Only 25 per cent (1,878) of members who transferred out of the BSPS have filed a complaint to date. 72 per cent of Financial Ombudsman complaints and 40 per cent of FSCS claims were handled by claims management companies or legal counsel who charged a fee for their services. As a result, some BSPS members may not have received the entire amount of reparation due to them.
The FCA responded by working with the advisor market and pension members to try to limit the most immediate impact, according to the report. It redirected workers to the BSPS and spoke with advisory firms to remind them of their regulatory obligations. It urged BSPS members who were considering transferring out to be cautious, and it assisted in the establishment of a dedicated helpline for members seeking additional information.
The FCA fined £1.3m in fines and is currently conducting 30 more enforcement investigations. In reaction to the BSPS case, it says it has modified its approach to regulating the pensions advisory sector.
The FCA says it has yet to decide whether to adopt a consumer redress plan for BSPS members, which would require all businesses concerned to assess their advice and perhaps give compensation.

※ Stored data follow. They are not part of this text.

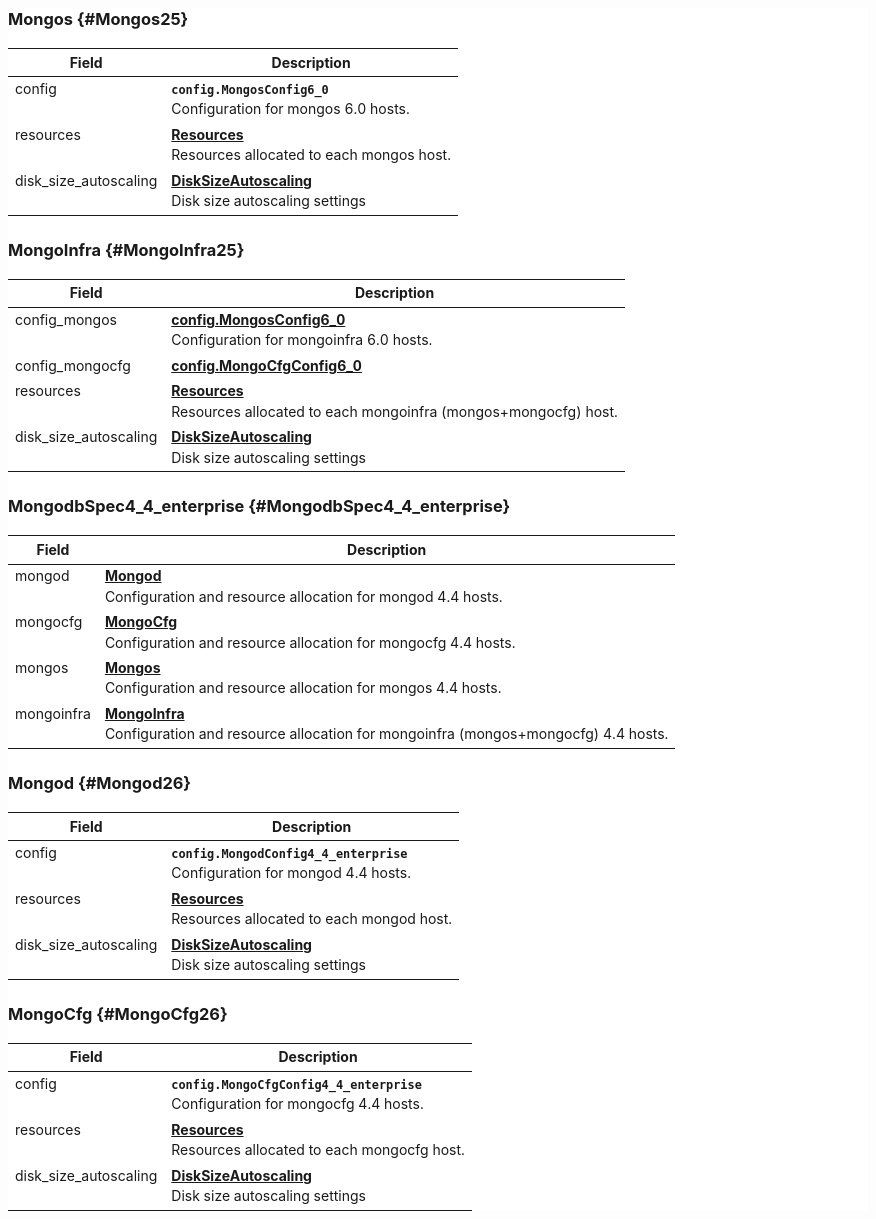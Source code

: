 
### Mongos {#Mongos25}

Field | Description
--- | ---
config | **`config.MongosConfig6_0`**<br>Configuration for mongos 6.0 hosts. 
resources | **[Resources](#Resources3)**<br>Resources allocated to each mongos host. 
disk_size_autoscaling | **[DiskSizeAutoscaling](#DiskSizeAutoscaling3)**<br>Disk size autoscaling settings 


### MongoInfra {#MongoInfra25}

Field | Description
--- | ---
config_mongos | **[config.MongosConfig6_0](#MongosConfig6_0)**<br>Configuration for mongoinfra 6.0 hosts. 
config_mongocfg | **[config.MongoCfgConfig6_0](#MongoCfgConfig6_0)**<br> 
resources | **[Resources](#Resources3)**<br>Resources allocated to each mongoinfra (mongos+mongocfg) host. 
disk_size_autoscaling | **[DiskSizeAutoscaling](#DiskSizeAutoscaling3)**<br>Disk size autoscaling settings 


### MongodbSpec4_4_enterprise {#MongodbSpec4_4_enterprise}

Field | Description
--- | ---
mongod | **[Mongod](#Mongod26)**<br>Configuration and resource allocation for mongod 4.4 hosts. 
mongocfg | **[MongoCfg](#MongoCfg26)**<br>Configuration and resource allocation for mongocfg 4.4 hosts. 
mongos | **[Mongos](#Mongos26)**<br>Configuration and resource allocation for mongos 4.4 hosts. 
mongoinfra | **[MongoInfra](#MongoInfra26)**<br>Configuration and resource allocation for mongoinfra (mongos+mongocfg) 4.4 hosts. 


### Mongod {#Mongod26}

Field | Description
--- | ---
config | **`config.MongodConfig4_4_enterprise`**<br>Configuration for mongod 4.4 hosts. 
resources | **[Resources](#Resources3)**<br>Resources allocated to each mongod host. 
disk_size_autoscaling | **[DiskSizeAutoscaling](#DiskSizeAutoscaling3)**<br>Disk size autoscaling settings 


### MongoCfg {#MongoCfg26}

Field | Description
--- | ---
config | **`config.MongoCfgConfig4_4_enterprise`**<br>Configuration for mongocfg 4.4 hosts. 
resources | **[Resources](#Resources3)**<br>Resources allocated to each mongocfg host. 
disk_size_autoscaling | **[DiskSizeAutoscaling](#DiskSizeAutoscaling3)**<br>Disk size autoscaling settings 
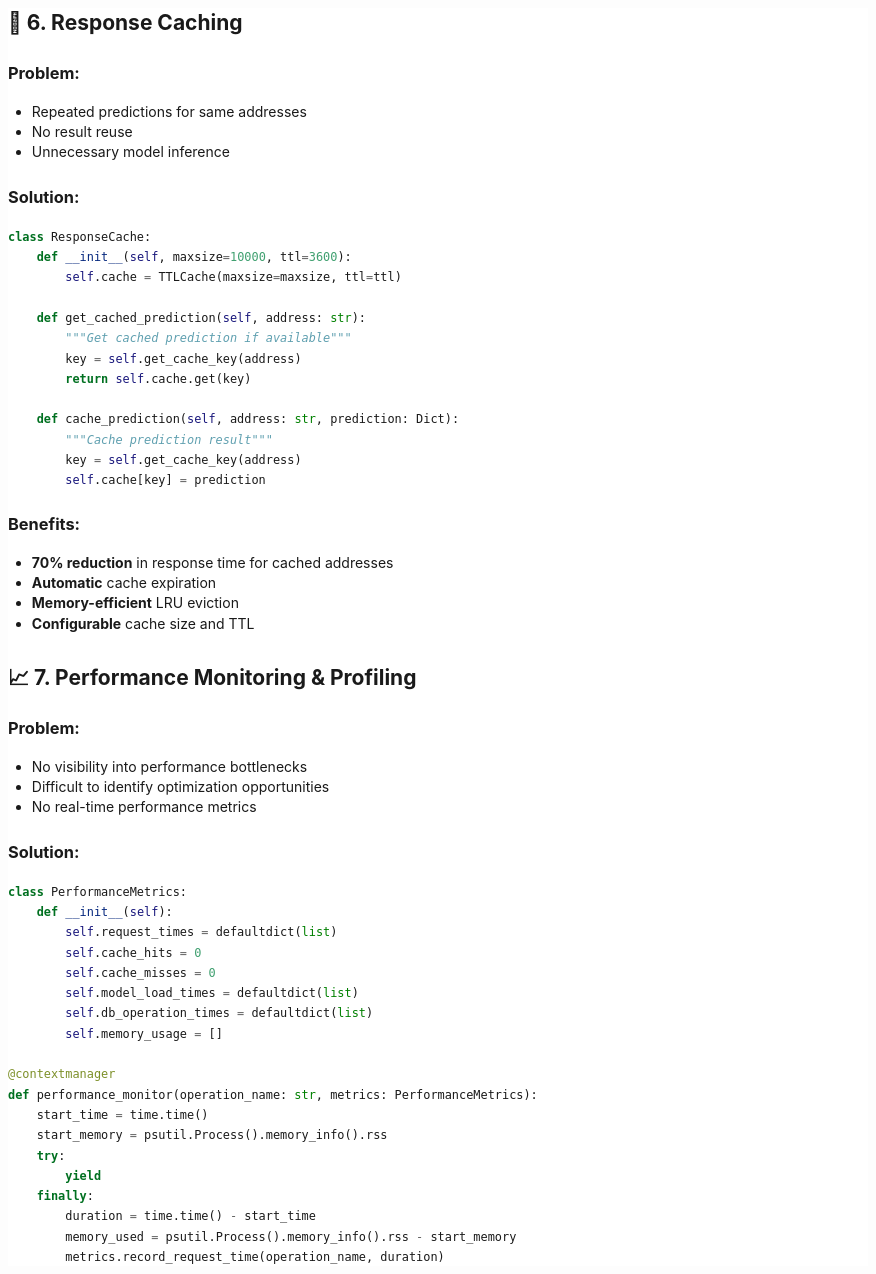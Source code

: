 ## 💾 **6. Response Caching**

### **Problem:**
- Repeated predictions for same addresses
- No result reuse
- Unnecessary model inference

### **Solution:**
```python
class ResponseCache:
    def __init__(self, maxsize=10000, ttl=3600):
        self.cache = TTLCache(maxsize=maxsize, ttl=ttl)
    
    def get_cached_prediction(self, address: str):
        """Get cached prediction if available"""
        key = self.get_cache_key(address)
        return self.cache.get(key)
    
    def cache_prediction(self, address: str, prediction: Dict):
        """Cache prediction result"""
        key = self.get_cache_key(address)
        self.cache[key] = prediction
```

### **Benefits:**
- **70% reduction** in response time for cached addresses
- **Automatic** cache expiration
- **Memory-efficient** LRU eviction
- **Configurable** cache size and TTL

## 📈 **7. Performance Monitoring & Profiling**

### **Problem:**
- No visibility into performance bottlenecks
- Difficult to identify optimization opportunities
- No real-time performance metrics

### **Solution:**
```python
class PerformanceMetrics:
    def __init__(self):
        self.request_times = defaultdict(list)
        self.cache_hits = 0
        self.cache_misses = 0
        self.model_load_times = defaultdict(list)
        self.db_operation_times = defaultdict(list)
        self.memory_usage = []

@contextmanager
def performance_monitor(operation_name: str, metrics: PerformanceMetrics):
    start_time = time.time()
    start_memory = psutil.Process().memory_info().rss
    try:
        yield
    finally:
        duration = time.time() - start_time
        memory_used = psutil.Process().memory_info().rss - start_memory
        metrics.record_request_time(operation_name, duration)
```
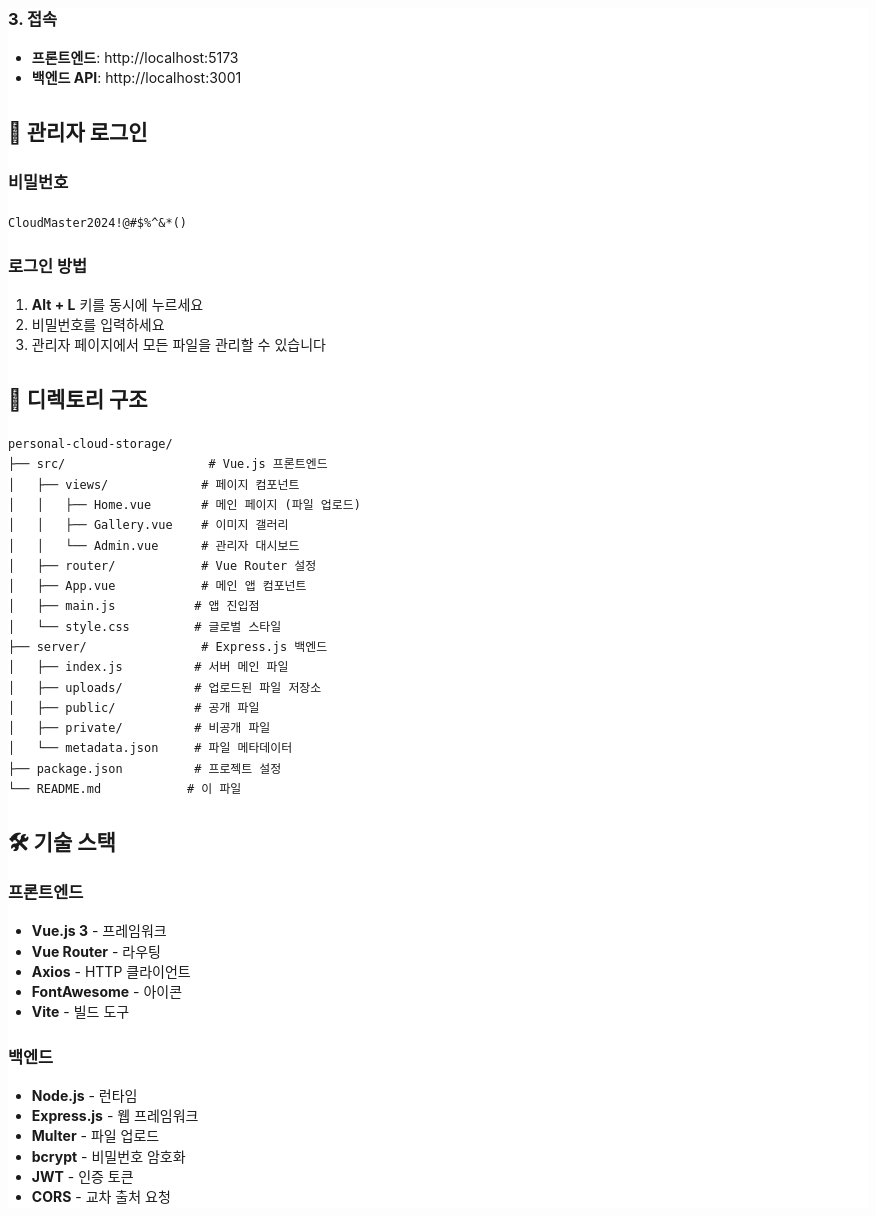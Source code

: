 ### 3. 접속
- **프론트엔드**: http://localhost:5173
- **백엔드 API**: http://localhost:3001

## 🔑 관리자 로그인

### 비밀번호
```
CloudMaster2024!@#$%^&*()
```

### 로그인 방법
1. **Alt + L** 키를 동시에 누르세요
2. 비밀번호를 입력하세요
3. 관리자 페이지에서 모든 파일을 관리할 수 있습니다

## 📂 디렉토리 구조

```
personal-cloud-storage/
├── src/                    # Vue.js 프론트엔드
│   ├── views/             # 페이지 컴포넌트
│   │   ├── Home.vue       # 메인 페이지 (파일 업로드)
│   │   ├── Gallery.vue    # 이미지 갤러리
│   │   └── Admin.vue      # 관리자 대시보드
│   ├── router/            # Vue Router 설정
│   ├── App.vue            # 메인 앱 컴포넌트
│   ├── main.js           # 앱 진입점
│   └── style.css         # 글로벌 스타일
├── server/                # Express.js 백엔드
│   ├── index.js          # 서버 메인 파일
│   ├── uploads/          # 업로드된 파일 저장소
│   ├── public/           # 공개 파일
│   ├── private/          # 비공개 파일
│   └── metadata.json     # 파일 메타데이터
├── package.json          # 프로젝트 설정
└── README.md            # 이 파일
```

## 🛠️ 기술 스택

### 프론트엔드
- **Vue.js 3** - 프레임워크
- **Vue Router** - 라우팅
- **Axios** - HTTP 클라이언트
- **FontAwesome** - 아이콘
- **Vite** - 빌드 도구

### 백엔드
- **Node.js** - 런타임
- **Express.js** - 웹 프레임워크
- **Multer** - 파일 업로드
- **bcrypt** - 비밀번호 암호화
- **JWT** - 인증 토큰
- **CORS** - 교차 출처 요청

NAO head Gareth Davies says: “Although measures have been put in place aimed at improving how the pensions advice market is regulated and to attempt to remedy the financial losses suffered by British Steel Pension Scheme members, it is clear that many people have not been compensated fully under current arrangements. The BSPS case demonstrates the costs and difficulties of remedying failures in financial services and the importance of preventing problems from occurring in the first place.”